How to Fish for Walleye
You need to align your gear selection to the water characteristics around you then execute the techniques most suitable for your trip. Keep reading to learn what fishing gear you need to catch walleye!
Jigging Live Bait
Jigging is lifting, dropping, and pausing the bait near the bottom to lure the fish. This is more successful during Spring, when Walleyes are feeding on Points. If you’re using a boat to jig, keep the bait in front of you so you can gauge where the bottom is as your boat slowly drifts. Feel the bottom and bounce your jig ever 3-5 seconds. When jigging for walleye, search for rocky or sandy bottoms or along the weedline when fishing on shore. Remember lift, drop then pause on the bottom for a second.
This technique is for Live Bait Rigs, and it’s great for tired walleyes during spawning season in Early Spring or during Late Spring and Early Summer when conditions make walleye fearful.
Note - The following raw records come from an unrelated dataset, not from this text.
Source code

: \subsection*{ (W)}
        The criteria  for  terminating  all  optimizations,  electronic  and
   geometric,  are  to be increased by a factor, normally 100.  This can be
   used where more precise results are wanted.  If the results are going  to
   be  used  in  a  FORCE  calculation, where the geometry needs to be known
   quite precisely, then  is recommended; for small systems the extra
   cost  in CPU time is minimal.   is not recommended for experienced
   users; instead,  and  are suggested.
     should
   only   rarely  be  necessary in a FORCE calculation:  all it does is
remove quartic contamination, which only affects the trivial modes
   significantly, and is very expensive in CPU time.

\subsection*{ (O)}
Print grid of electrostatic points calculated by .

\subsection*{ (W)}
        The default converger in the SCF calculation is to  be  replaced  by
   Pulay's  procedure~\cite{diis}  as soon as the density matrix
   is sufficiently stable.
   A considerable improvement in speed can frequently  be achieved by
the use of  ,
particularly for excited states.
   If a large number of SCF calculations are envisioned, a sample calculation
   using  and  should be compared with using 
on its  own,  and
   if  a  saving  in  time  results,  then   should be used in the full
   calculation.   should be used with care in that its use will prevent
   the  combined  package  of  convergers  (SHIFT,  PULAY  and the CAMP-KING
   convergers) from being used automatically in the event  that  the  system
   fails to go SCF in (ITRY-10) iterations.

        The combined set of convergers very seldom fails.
Walleye Chop is ideal as the waves can move your boat alone about a .2-.4 MPH. If the winds are stronger, use a drift sock to slow the roll, but when there is no chop, use a Trolling Motor on low. Keep the line close to your boat, similar to jigging and let your bait drift in the water.
The best beginner technique option is drifting a Slip Bobber. Slip Bobber lets you put your bait at any depth. It’s most effective in Spring and Fall when you can find a school of walleye. You can also catch a lot of walleye during prime dusk/dawn feeding hours in the Summer. Cast 5-10 yards away and set your slip knot so your bait is a hanging a foot off the bottom. Make sure your Slip Float is upright.
Jigging Plastics are great for rivers with strong currents in the Fall. Jigging plastics is about covering a lot water casting and searching for walleye. Use soft plastics rigged to jig heads to bounce, drag, and swim them along the bottom. You can pause or jerk the line but keep it within a foot or two from the bottom.
Trolling is best executed in the right depths, which varies depending on the season (information in the “Where to Catch Walleye” section below), on Offshore Reefs during the Summer and near shore Mudflats during the Fall. Let your line out 50-100 yards with a boat speed of 1-2 MPH. The lure should stay trolling at the bottom.
Walleye Fishing Gear
Catch Walleye on Live Bait
If you’re just a beginner at fishing for walleye, then I suggest using live bait. Minnows are the most useful, but walleyes are also attracted to leaches, worms and walleye jigs. The walleye like natural colors such as brown, silver, black, and white. There are two type of minnows to use are Shine and Flathead Minnows. When targeting larger walleye, use the Shiner 4-6” to avoid smaller fish. The Shiner should get you a 25” walleye. If you’re looking for a smaller fish or the fish aren’t biting, use the Flathead Minnows 2-3”. Large leeches or nightcrawlers are a great second option. For jigging live bait, you should use Fireball jig heads (1/4 oz and 1/8 oz). These are specifically made for walleye and have no lead barb on the base and the hook shank is short with a wide gap.
Catch Walleye with Lures
Experienced walleye fishermen use Walleye Lures because it is more difficult. Crankbait and Soft Plastics are the popular lure options. Specifically, the curl tail grubs are the best walleye lure. This is what you use to fish fast and to avoid keeping your bait alive. Use a 3-4” grub with ¼ or 1/8 ox barged jigs. To catch walleye, use a crankbait that dives in deep water about 10-13 feet. In the summer, these should be trolled along wide flats and reefs. Vibrating ring worms (1/4 oz- 1/2 oz) are known to catch big walleye in a fast current. Ring worms are designed to have heavy tops to allow the tail end to float up when sitting on the bottom. If you find schools of baitfish in the summer and fall, use Paddle Tail Shads. Thump the tail on the bottom to get bites; however, you will get a mix of species biting your bait. Use natural colors like white, pearl, shad, and smelt to get the best results. You can also use a snap-jigging or swimming retrieve with a grub, minnow or fluke fools active walleye prowling shorelines, drop-offs, sand flats, humps and reefs.